§ **ASSIGNMENT**: Write out every entry below exactly as it appears. Pictures do not belong in the copy.

(AVAILABLE RECORDS Opens)

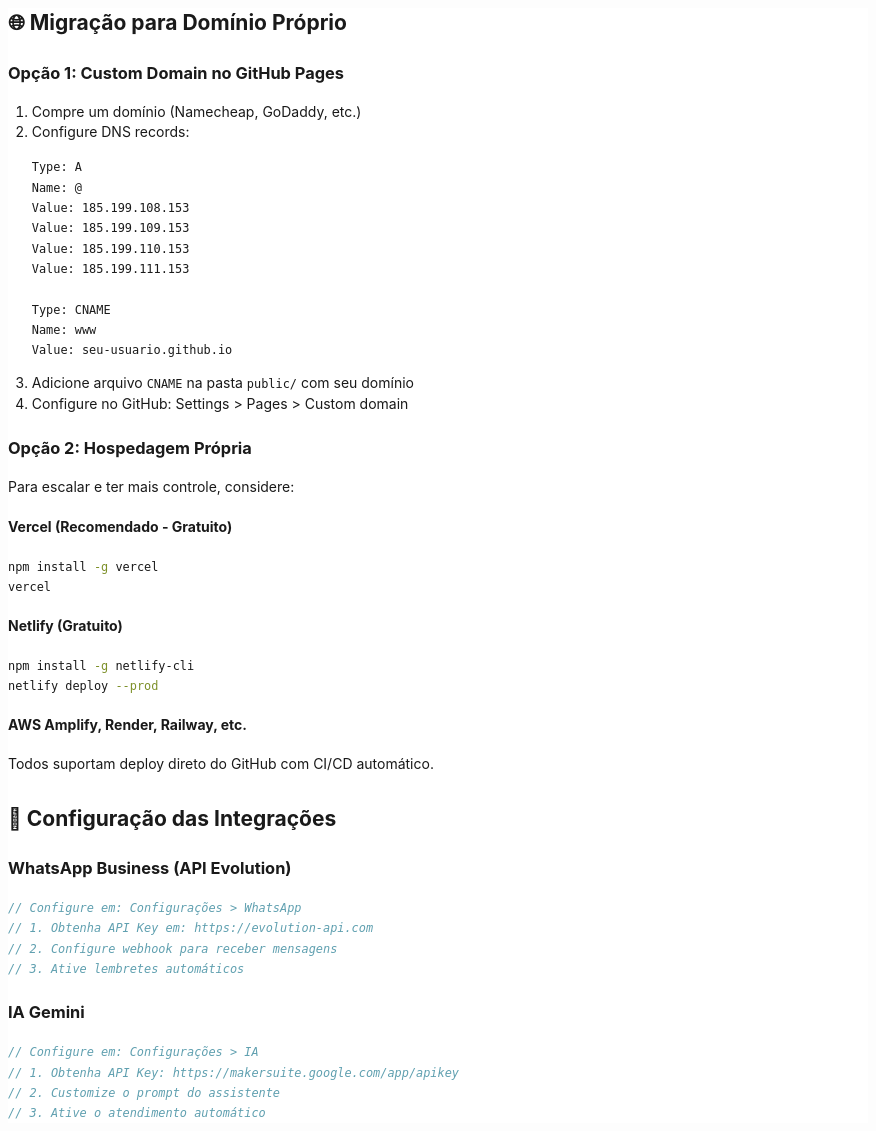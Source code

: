 ## 🌐 Migração para Domínio Próprio

### Opção 1: Custom Domain no GitHub Pages
1. Compre um domínio (Namecheap, GoDaddy, etc.)
2. Configure DNS records:
   ```
   Type: A
   Name: @
   Value: 185.199.108.153
   Value: 185.199.109.153
   Value: 185.199.110.153
   Value: 185.199.111.153
   
   Type: CNAME
   Name: www
   Value: seu-usuario.github.io
   ```
3. Adicione arquivo `CNAME` na pasta `public/` com seu domínio
4. Configure no GitHub: Settings > Pages > Custom domain

### Opção 2: Hospedagem Própria
Para escalar e ter mais controle, considere:

#### Vercel (Recomendado - Gratuito)
```bash
npm install -g vercel
vercel
```

#### Netlify (Gratuito)
```bash
npm install -g netlify-cli
netlify deploy --prod
```

#### AWS Amplify, Render, Railway, etc.
Todos suportam deploy direto do GitHub com CI/CD automático.

## 🔧 Configuração das Integrações

### WhatsApp Business (API Evolution)
```typescript
// Configure em: Configurações > WhatsApp
// 1. Obtenha API Key em: https://evolution-api.com
// 2. Configure webhook para receber mensagens
// 3. Ative lembretes automáticos
```

### IA Gemini
```typescript
// Configure em: Configurações > IA
// 1. Obtenha API Key: https://makersuite.google.com/app/apikey
// 2. Customize o prompt do assistente
// 3. Ative o atendimento automático
```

(AVAILABLE RECORDS Closes)

§ **RESULT**:
Source code

: ## 🌐 Migração para Domínio Próprio

### Opção 1: Custom Domain no GitHub Pages
1. Compre um domínio (Namecheap, GoDaddy, etc.)
2. Configure DNS records:
   ```
   Type: A
   Name: @
   Value: 185.199.108.153
   Value: 185.199.109.153
   Value: 185.199.110.153
   Value: 185.199.111.153
   
   Type: CNAME
   Name: www
   Value: seu-usuario.github.io
   ```
3. Adicione arquivo `CNAME` na pasta `public/` com seu domínio
4. Configure no GitHub: Settings > Pages > Custom domain

### Opção 2: Hospedagem Própria
Para escalar e ter mais controle, considere:

#### Vercel (Recomendado - Gratuito)
```bash
npm install -g vercel
vercel
```

#### Netlify (Gratuito)
```bash
npm install -g netlify-cli
netlify deploy --prod
```

#### AWS Amplify, Render, Railway, etc.
Todos suportam deploy direto do GitHub com CI/CD automático.

## 🔧 Configuração das Integrações

### WhatsApp Business (API Evolution)
```typescript
// Configure em: Configurações > WhatsApp
// 1. Obtenha API Key em: https://evolution-api.com
// 2. Configure webhook para receber mensagens
// 3. Ative lembretes automáticos
```

### IA Gemini
```typescript
// Configure em: Configurações > IA
// 1. Obtenha API Key: https://makersuite.google.com/app/apikey
// 2. Customize o prompt do assistente
// 3. Ative o atendimento automático
```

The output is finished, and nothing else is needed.